__Data records__

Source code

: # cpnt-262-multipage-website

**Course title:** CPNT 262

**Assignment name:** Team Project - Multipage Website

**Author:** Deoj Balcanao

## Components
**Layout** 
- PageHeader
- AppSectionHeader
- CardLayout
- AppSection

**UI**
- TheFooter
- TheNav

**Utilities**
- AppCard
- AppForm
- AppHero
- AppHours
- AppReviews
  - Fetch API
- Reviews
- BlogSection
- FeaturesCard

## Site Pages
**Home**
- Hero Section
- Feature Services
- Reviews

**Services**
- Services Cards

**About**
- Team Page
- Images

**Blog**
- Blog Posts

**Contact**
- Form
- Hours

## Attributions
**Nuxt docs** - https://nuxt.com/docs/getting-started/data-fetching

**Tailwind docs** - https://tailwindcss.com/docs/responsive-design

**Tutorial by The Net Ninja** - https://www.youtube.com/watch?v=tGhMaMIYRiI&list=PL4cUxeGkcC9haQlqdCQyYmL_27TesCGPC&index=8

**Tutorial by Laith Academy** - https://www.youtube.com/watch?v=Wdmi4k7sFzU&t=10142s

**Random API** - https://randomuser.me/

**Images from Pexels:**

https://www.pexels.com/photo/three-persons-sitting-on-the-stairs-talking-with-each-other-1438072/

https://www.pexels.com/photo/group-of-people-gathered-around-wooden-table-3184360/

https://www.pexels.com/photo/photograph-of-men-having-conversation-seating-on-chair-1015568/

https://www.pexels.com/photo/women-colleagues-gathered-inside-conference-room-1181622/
* * *
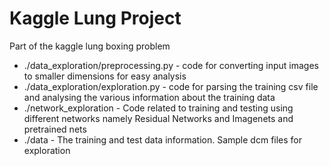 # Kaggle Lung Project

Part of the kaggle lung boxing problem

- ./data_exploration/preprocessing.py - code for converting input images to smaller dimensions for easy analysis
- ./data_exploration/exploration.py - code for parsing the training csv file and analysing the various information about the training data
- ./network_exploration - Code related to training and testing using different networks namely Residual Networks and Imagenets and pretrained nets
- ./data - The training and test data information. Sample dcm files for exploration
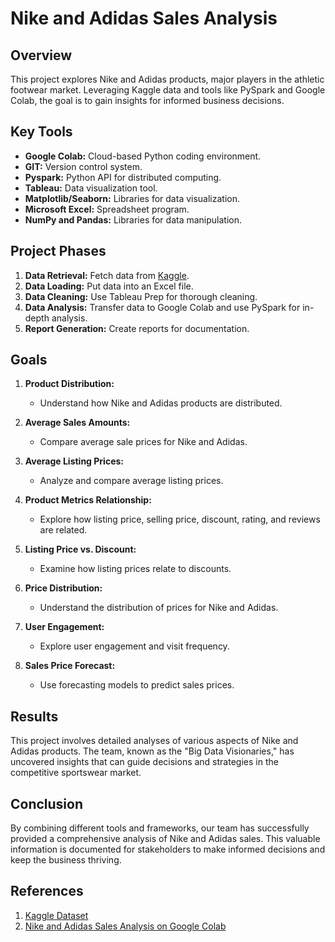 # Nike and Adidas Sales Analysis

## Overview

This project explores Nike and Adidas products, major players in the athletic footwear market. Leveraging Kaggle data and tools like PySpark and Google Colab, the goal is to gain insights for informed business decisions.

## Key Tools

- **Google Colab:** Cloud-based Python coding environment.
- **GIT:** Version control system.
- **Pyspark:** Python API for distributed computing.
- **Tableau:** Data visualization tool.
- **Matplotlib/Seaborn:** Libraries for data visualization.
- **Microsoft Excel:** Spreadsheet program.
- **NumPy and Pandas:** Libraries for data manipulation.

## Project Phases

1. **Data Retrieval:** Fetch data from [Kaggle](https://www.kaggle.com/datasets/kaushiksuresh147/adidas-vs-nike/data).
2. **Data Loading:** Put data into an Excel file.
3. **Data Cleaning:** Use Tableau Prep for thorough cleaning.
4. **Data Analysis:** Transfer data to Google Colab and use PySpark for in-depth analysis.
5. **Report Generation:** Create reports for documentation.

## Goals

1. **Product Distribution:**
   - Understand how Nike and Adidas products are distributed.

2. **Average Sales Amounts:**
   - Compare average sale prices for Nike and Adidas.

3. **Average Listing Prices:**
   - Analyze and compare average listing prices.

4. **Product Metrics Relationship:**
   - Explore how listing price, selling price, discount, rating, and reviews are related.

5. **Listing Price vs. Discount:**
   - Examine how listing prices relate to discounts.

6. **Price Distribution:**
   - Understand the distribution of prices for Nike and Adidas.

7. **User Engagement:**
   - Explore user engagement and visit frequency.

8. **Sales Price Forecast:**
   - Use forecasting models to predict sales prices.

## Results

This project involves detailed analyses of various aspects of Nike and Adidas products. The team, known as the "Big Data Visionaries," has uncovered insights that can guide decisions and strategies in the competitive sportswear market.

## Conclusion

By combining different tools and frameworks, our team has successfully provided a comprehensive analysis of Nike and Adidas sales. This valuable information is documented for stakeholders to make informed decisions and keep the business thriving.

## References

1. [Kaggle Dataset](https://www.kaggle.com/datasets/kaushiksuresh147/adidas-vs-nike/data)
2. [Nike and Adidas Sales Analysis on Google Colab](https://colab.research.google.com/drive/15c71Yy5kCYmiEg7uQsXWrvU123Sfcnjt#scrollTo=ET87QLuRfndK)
--
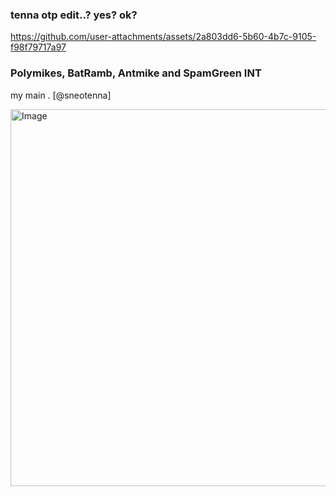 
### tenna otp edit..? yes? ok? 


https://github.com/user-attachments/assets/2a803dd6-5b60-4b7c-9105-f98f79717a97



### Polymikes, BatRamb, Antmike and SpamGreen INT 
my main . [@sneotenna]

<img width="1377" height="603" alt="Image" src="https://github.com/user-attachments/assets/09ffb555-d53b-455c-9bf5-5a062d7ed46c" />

__What you need to do__
Your answer should be the lines of the listing above between the line holding "4. **Product Metrics Relationship:**" and the line holding "2. [Nike and", inclusive, restated word for word and alone.

__Solution__
4. **Product Metrics Relationship:**
   - Explore how listing price, selling price, discount, rating, and reviews are related.

5. **Listing Price vs. Discount:**
   - Examine how listing prices relate to discounts.

6. **Price Distribution:**
   - Understand the distribution of prices for Nike and Adidas.

7. **User Engagement:**
   - Explore user engagement and visit frequency.

8. **Sales Price Forecast:**
   - Use forecasting models to predict sales prices.

## Results

This project involves detailed analyses of various aspects of Nike and Adidas products. The team, known as the "Big Data Visionaries," has uncovered insights that can guide decisions and strategies in the competitive sportswear market.

## Conclusion

By combining different tools and frameworks, our team has successfully provided a comprehensive analysis of Nike and Adidas sales. This valuable information is documented for stakeholders to make informed decisions and keep the business thriving.

## References

1. [Kaggle Dataset](https://www.kaggle.com/datasets/kaushiksuresh147/adidas-vs-nike/data)
2. [Nike and Adidas Sales Analysis on Google Colab](https://colab.research.google.com/drive/15c71Yy5kCYmiEg7uQsXWrvU123Sfcnjt#scrollTo=ET87QLuRfndK)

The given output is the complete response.